Massive electronics conglomerate Philips is claiming that Nintendo has infringed upon a number of their patents with the Wii and Wii U, and are demanding that sales be immediately ceased in the United States.
“Philips has engaged in the field of applied electronics and has conducted research in areas relating to visual representation of spatial processes and to automatic processes,” the lawsuit claims, and specifies two particular patents that Nintendo has supposedly violated. The first patent is for technologies that capture and replicate users’ real-life actions in-game (“Interactive Virtual Modeling Products”), while the second regards “human-computer interaction systems (“HCI”) features, including but not limited to HCI gaming systems and HCI pointing devices.”
The first patent was filed in 1996 and issued in 2001, well prior to the first Wii’s 2006 launch.

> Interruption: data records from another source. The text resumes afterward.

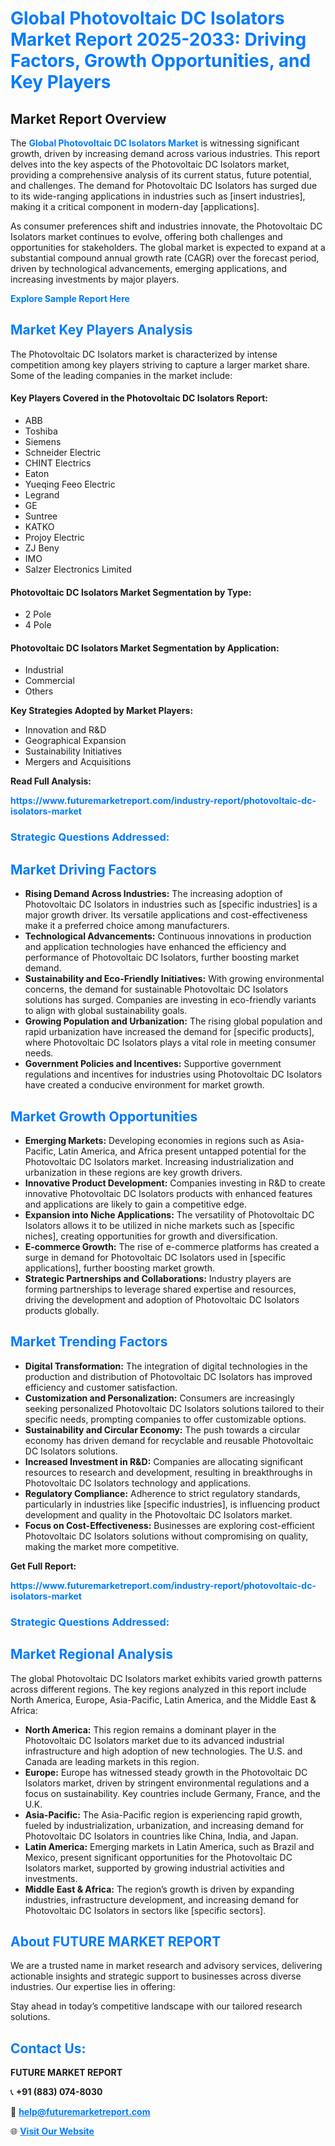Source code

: <h1 style="color: #007BFF;">Global Photovoltaic DC Isolators Market Report 2025-2033: Driving Factors, Growth Opportunities, and Key Players</h1>

<section id="overview">
<h2>Market Report Overview</h2>
<p>The <a href="https://www.futuremarketreport.com/industry-report/photovoltaic-dc-isolators-market" style="color: #007BFF; text-decoration: none;"><strong>Global Photovoltaic DC Isolators Market</strong></a> is witnessing significant growth, driven by increasing demand across various industries. This report delves into the key aspects of the Photovoltaic DC Isolators market, providing a comprehensive analysis of its current status, future potential, and challenges. The demand for Photovoltaic DC Isolators has surged due to its wide-ranging applications in industries such as [insert industries], making it a critical component in modern-day [applications].</p>
<p>As consumer preferences shift and industries innovate, the Photovoltaic DC Isolators market continues to evolve, offering both challenges and opportunities for stakeholders. The global market is expected to expand at a substantial compound annual growth rate (CAGR) over the forecast period, driven by technological advancements, emerging applications, and increasing investments by major players.</p>
</section>

<section id="overview">
<p><a href="https://www.futuremarketreport.com/request-sample/reportId=76795" style="color: #007BFF; text-decoration: none;"><strong>Explore Sample Report Here</strong></a></p>
</section>

<section id="key-players">
<h2 style="color: #007BFF;">Market Key Players Analysis</h2>
<p>The Photovoltaic DC Isolators market is characterized by intense competition among key players striving to capture a larger market share. Some of the leading companies in the market include:</p>
<h4>Key Players Covered in the Photovoltaic DC Isolators Report:</h4>
<ul><li>ABB</li><li>Toshiba</li><li>Siemens</li><li>Schneider Electric</li><li>CHINT Electrics</li><li>Eaton</li><li>Yueqing Feeo Electric</li><li>Legrand</li><li>GE</li><li>Suntree</li><li>KATKO</li><li>Projoy Electric</li><li>ZJ Beny</li><li>IMO</li><li>Salzer Electronics Limited</li></ul>
<h4>Photovoltaic DC Isolators Market Segmentation by Type:</h4>
<ul><li>2 Pole</li><li>4 Pole</li></ul>

<h4>Photovoltaic DC Isolators Market Segmentation by Application:</h4>
<ul><li>Industrial</li><li>Commercial</li><li>Others</li></ul>
<p><strong>Key Strategies Adopted by Market Players:</strong></p>
<ul>
<li>Innovation and R&D</li>
<li>Geographical Expansion</li>
<li>Sustainability Initiatives</li>
<li>Mergers and Acquisitions</li>
</ul>
</section>

<section>
<p><strong>Read Full Analysis: </strong></p><a href="https://www.futuremarketreport.com/industry-report/photovoltaic-dc-isolators-market" style="color: #007BFF; text-decoration: none;"><strong>https://www.futuremarketreport.com/industry-report/photovoltaic-dc-isolators-market</strong></a>
<h3 style="color: #007BFF;">Strategic Questions Addressed:</h3>
</section>

<section id="driving-factors">
<h2 style="color: #007BFF;">Market Driving Factors</h2>
<ul>
<li><strong>Rising Demand Across Industries:</strong> The increasing adoption of Photovoltaic DC Isolators in industries such as [specific industries] is a major growth driver. Its versatile applications and cost-effectiveness make it a preferred choice among manufacturers.</li>
<li><strong>Technological Advancements:</strong> Continuous innovations in production and application technologies have enhanced the efficiency and performance of Photovoltaic DC Isolators, further boosting market demand.</li>
<li><strong>Sustainability and Eco-Friendly Initiatives:</strong> With growing environmental concerns, the demand for sustainable Photovoltaic DC Isolators solutions has surged. Companies are investing in eco-friendly variants to align with global sustainability goals.</li>
<li><strong>Growing Population and Urbanization:</strong> The rising global population and rapid urbanization have increased the demand for [specific products], where Photovoltaic DC Isolators plays a vital role in meeting consumer needs.</li>
<li><strong>Government Policies and Incentives:</strong> Supportive government regulations and incentives for industries using Photovoltaic DC Isolators have created a conducive environment for market growth.</li>
</ul>
</section>

<section id="growth-opportunities">
<h2 style="color: #007BFF;">Market Growth Opportunities</h2>
<ul>
<li><strong>Emerging Markets:</strong> Developing economies in regions such as Asia-Pacific, Latin America, and Africa present untapped potential for the Photovoltaic DC Isolators market. Increasing industrialization and urbanization in these regions are key growth drivers.</li>
<li><strong>Innovative Product Development:</strong> Companies investing in R&D to create innovative Photovoltaic DC Isolators products with enhanced features and applications are likely to gain a competitive edge.</li>
<li><strong>Expansion into Niche Applications:</strong> The versatility of Photovoltaic DC Isolators allows it to be utilized in niche markets such as [specific niches], creating opportunities for growth and diversification.</li>
<li><strong>E-commerce Growth:</strong> The rise of e-commerce platforms has created a surge in demand for Photovoltaic DC Isolators used in [specific applications], further boosting market growth.</li>
<li><strong>Strategic Partnerships and Collaborations:</strong> Industry players are forming partnerships to leverage shared expertise and resources, driving the development and adoption of Photovoltaic DC Isolators products globally.</li>
</ul>
</section>

<section id="trending-factors">
<h2 style="color: #007BFF;">Market Trending Factors</h2>
<ul>
<li><strong>Digital Transformation:</strong> The integration of digital technologies in the production and distribution of Photovoltaic DC Isolators has improved efficiency and customer satisfaction.</li>
<li><strong>Customization and Personalization:</strong> Consumers are increasingly seeking personalized Photovoltaic DC Isolators solutions tailored to their specific needs, prompting companies to offer customizable options.</li>
<li><strong>Sustainability and Circular Economy:</strong> The push towards a circular economy has driven demand for recyclable and reusable Photovoltaic DC Isolators solutions.</li>
<li><strong>Increased Investment in R&D:</strong> Companies are allocating significant resources to research and development, resulting in breakthroughs in Photovoltaic DC Isolators technology and applications.</li>
<li><strong>Regulatory Compliance:</strong> Adherence to strict regulatory standards, particularly in industries like [specific industries], is influencing product development and quality in the Photovoltaic DC Isolators market.</li>
<li><strong>Focus on Cost-Effectiveness:</strong> Businesses are exploring cost-efficient Photovoltaic DC Isolators solutions without compromising on quality, making the market more competitive.</li>
</ul>
</section>

<section>
<p><strong>Get Full Report: </strong></p><a href="https://www.futuremarketreport.com/industry-report/photovoltaic-dc-isolators-market" style="color: #007BFF; text-decoration: none;"><strong>https://www.futuremarketreport.com/industry-report/photovoltaic-dc-isolators-market</strong></a>
<h3 style="color: #007BFF;">Strategic Questions Addressed:</h3>
</section>


<section id="regional-analysis">
<h2 style="color: #007BFF;">Market Regional Analysis</h2>
<p>The global Photovoltaic DC Isolators market exhibits varied growth patterns across different regions. The key regions analyzed in this report include North America, Europe, Asia-Pacific, Latin America, and the Middle East & Africa:</p>
<ul>
<li><strong>North America:</strong> This region remains a dominant player in the Photovoltaic DC Isolators market due to its advanced industrial infrastructure and high adoption of new technologies. The U.S. and Canada are leading markets in this region.</li>
<li><strong>Europe:</strong> Europe has witnessed steady growth in the Photovoltaic DC Isolators market, driven by stringent environmental regulations and a focus on sustainability. Key countries include Germany, France, and the U.K.</li>
<li><strong>Asia-Pacific:</strong> The Asia-Pacific region is experiencing rapid growth, fueled by industrialization, urbanization, and increasing demand for Photovoltaic DC Isolators in countries like China, India, and Japan.</li>
<li><strong>Latin America:</strong> Emerging markets in Latin America, such as Brazil and Mexico, present significant opportunities for the Photovoltaic DC Isolators market, supported by growing industrial activities and investments.</li>
<li><strong>Middle East & Africa:</strong> The region’s growth is driven by expanding industries, infrastructure development, and increasing demand for Photovoltaic DC Isolators in sectors like [specific sectors].</li>
</ul>
</section>

<footer>
<h2 style="color: #007BFF;">About FUTURE MARKET REPORT</h2>
<p>We are a trusted name in market research and advisory services, delivering actionable insights and strategic support to businesses across diverse industries. Our expertise lies in offering:</p>

<p>Stay ahead in today’s competitive landscape with our tailored research solutions.</p>

<h2 style="color: #007BFF;">Contact Us:</h2>
<p><strong>FUTURE MARKET REPORT</strong></p>
<p>📞 <strong>+91 (883) 074-8030</strong></p>
<p>📧 <strong><a href="mailto:help@futuremarketreport.com" style="color: #007BFF;">help@futuremarketreport.com</a></strong></p>
<p>🌐 <strong><a href="https://www.futuremarketreport.com/" style="color: #007BFF;">Visit Our Website</a></strong></p>
</footer>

The second patent for pointing devices, however, was not filed until 2009 and issued in September of 2013. Philips claims to have first informed Nintendo of both violations in 2011. With this new filing, Philips is now requesting a trial by jury for both claims.
Setting aside basic questions of obviousness and novelty (particularly in the timing of the second patent), this is an odd time for Philips to launch an assault on Nintendo and the Wii U, given its recent fiscal problems related to the console’s weak sales. If the Wii U was explosively popular, Philips moving in for a piece of the action would be a much clearer and more typical narrative. Demanding damages and stopping American sales off the Wii U, particularly just after the long-anticipated release of Mario Kart 8 and with Super Smash Bros on the horizon, would be a real kick in the teeth to Nintendo.